Required action :: Every line from the one containing "Truro Music Festival</h2><br>" to the end of the records below should be returned exactly; pictures are to be dropped.

Data shown ::
**********
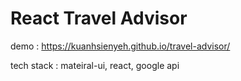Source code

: # React Travel Advisor

demo : https://kuanhsienyeh.github.io/travel-advisor/

tech stack : mateiral-ui, react, google api
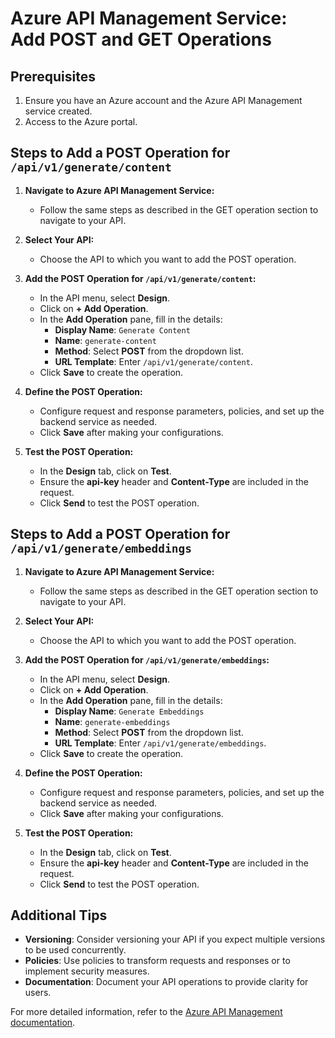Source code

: # Azure API Management Service: Add POST and GET Operations

## Prerequisites

1. Ensure you have an Azure account and the Azure API Management service created.
2. Access to the Azure portal.

## Steps to Add a POST Operation for `/api/v1/generate/content`

1. **Navigate to Azure API Management Service:**
    - Follow the same steps as described in the GET operation section to navigate to your API.

2. **Select Your API:**
    - Choose the API to which you want to add the POST operation.

3. **Add the POST Operation for `/api/v1/generate/content`:**
    - In the API menu, select **Design**.
    - Click on **+ Add Operation**.
    - In the **Add Operation** pane, fill in the details:
        - **Display Name**: `Generate Content`
        - **Name**: `generate-content`
        - **Method**: Select **POST** from the dropdown list.
        - **URL Template**: Enter `/api/v1/generate/content`.
    - Click **Save** to create the operation.

4. **Define the POST Operation:**
    - Configure request and response parameters, policies, and set up the backend service as needed.
    - Click **Save** after making your configurations.

5. **Test the POST Operation:**
    - In the **Design** tab, click on **Test**.
    - Ensure the **api-key** header and **Content-Type** are included in the request.
    - Click **Send** to test the POST operation.
   

## Steps to Add a POST Operation for `/api/v1/generate/embeddings`

1. **Navigate to Azure API Management Service:**
    - Follow the same steps as described in the GET operation section to navigate to your API.

2. **Select Your API:**
    - Choose the API to which you want to add the POST operation.

3. **Add the POST Operation for `/api/v1/generate/embeddings`:**
    - In the API menu, select **Design**.
    - Click on **+ Add Operation**.
    - In the **Add Operation** pane, fill in the details:
        - **Display Name**: `Generate Embeddings`
        - **Name**: `generate-embeddings`
        - **Method**: Select **POST** from the dropdown list.
        - **URL Template**: Enter `/api/v1/generate/embeddings`.
    - Click **Save** to create the operation.

4. **Define the POST Operation:**
    - Configure request and response parameters, policies, and set up the backend service as needed.
    - Click **Save** after making your configurations.

5. **Test the POST Operation:**
    - In the **Design** tab, click on **Test**.
    - Ensure the **api-key** header and **Content-Type** are included in the request.
    - Click **Send** to test the POST operation.
   
## Additional Tips

- **Versioning**: Consider versioning your API if you expect multiple versions to be used concurrently.
- **Policies**: Use policies to transform requests and responses or to implement security measures.
- **Documentation**: Document your API operations to provide clarity for users.

For more detailed information, refer to the [Azure API Management documentation](https://docs.microsoft.com/azure/api-management/).

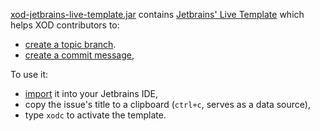 [xod-jetbrains-live-template.jar](xod-jetbrains-live-template.jar) contains 
[Jetbrains' Live Template](https://www.jetbrains.com/help/idea/2016.3/live-templates.html)
which helps XOD contributors to:
- [create a topic branch](../../CONTRIBUTING.md#creating-a-topic-branch).
- [create a commit message](../../CONTRIBUTING.md#performing-commits),

To use it:
- [import](https://www.jetbrains.com/help/idea/2016.3/sharing-live-templates.html#d894726e77) it
into your Jetbrains IDE,
- copy the issue's title to a clipboard (`ctrl+c`, serves as a data source),
- type `xodc` to activate the template.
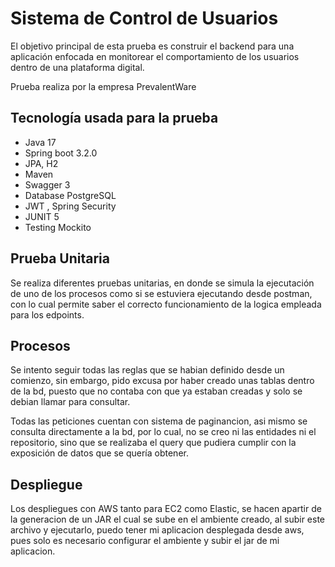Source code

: # Sistema de Control de Usuarios 

El objetivo principal de esta prueba es construir el 
backend para una aplicación enfocada 
en monitorear el comportamiento de los usuarios dentro de
una plataforma digital. 

Prueba realiza por la empresa PrevalentWare

## Tecnología usada para la prueba
- Java 17
- Spring boot 3.2.0
- JPA, H2
- Maven
- Swagger 3
- Database PostgreSQL
- JWT , Spring Security
- JUNIT 5
- Testing Mockito

## Prueba Unitaria 

Se realiza diferentes pruebas unitarias, en donde se simula la ejecutación de 
uno de los procesos como si se estuviera ejecutando desde postman, con lo cual 
permite saber el correcto funcionamiento de la logica empleada para los edpoints. 

## Procesos

Se intento seguir todas las reglas que se habian definido desde un comienzo, sin embargo, 
pido excusa por haber creado unas tablas dentro de la bd, puesto que no contaba con que
ya estaban creadas y solo se debian llamar para consultar. 

Todas las peticiones cuentan con sistema de paginancion, asi mismo se consulta directamente a la bd, 
por lo cual, no se creo ni las entidades ni el repositorio, sino que se realizaba el query 
que pudiera cumplir con la exposición de datos que se quería obtener. 

## Despliegue 

Los despliegues con AWS tanto para EC2 como Elastic, se hacen apartir de la generacion de un 
JAR el cual se sube en el ambiente creado, al subir este archivo y ejecutarlo, puedo tener mi 
aplicacion desplegada desde aws, pues solo es necesario configurar el ambiente y subir el jar 
de mi aplicacion. 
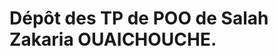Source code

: Dépôt des TP de POO de Salah Zakaria OUAICHOUCHE.
=========================================================


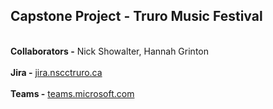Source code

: <h2>Capstone Project - Truro Music Festival</h2><br>
<strong>Collaborators -</strong> Nick Showalter, Hannah Grinton<br><br>
<strong>Jira -</strong> <a href="https://jira.nscctruro.ca/secure/RapidBoard.jspa?projectKey=TMF&rapidView=12&view=planning" target="_blank">jira.nscctruro.ca</a><br><br>
<strong>Teams -</strong> <a href="https://teams.microsoft.com/_?tenantId=c59bd97a-4b1b-4dab-89ac-a0ab6a8e4435#/school/conversations/General?threadId=19:8d966ec549be4c22b1280e33aea5aae2@thread.skype&ctx=channel" target="_blank">teams.microsoft.com</a>
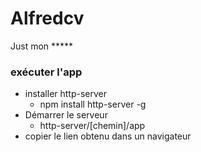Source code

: # Alfredcv
Just mon *****

### exécuter l'app

- installer http-server
  * npm install http-server -g
- Démarrer le serveur
  * http-server/[chemin]/app
- copier le lien obtenu dans un navigateur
**********
Result of the task ::
: <h2>Capstone Project - Truro Music Festival</h2><br>
<strong>Collaborators -</strong> Nick Showalter, Hannah Grinton<br><br>
<strong>Jira -</strong> <a href="https://jira.nscctruro.ca/secure/RapidBoard.jspa?projectKey=TMF&rapidView=12&view=planning" target="_blank">jira.nscctruro.ca</a><br><br>
<strong>Teams -</strong> <a href="https://teams.microsoft.com/_?tenantId=c59bd97a-4b1b-4dab-89ac-a0ab6a8e4435#/school/conversations/General?threadId=19:8d966ec549be4c22b1280e33aea5aae2@thread.skype&ctx=channel" target="_blank">teams.microsoft.com</a>
Source code

: # Alfredcv
Just mon *****

### exécuter l'app

- installer http-server
  * npm install http-server -g
- Démarrer le serveur
  * http-server/[chemin]/app
- copier le lien obtenu dans un navigateur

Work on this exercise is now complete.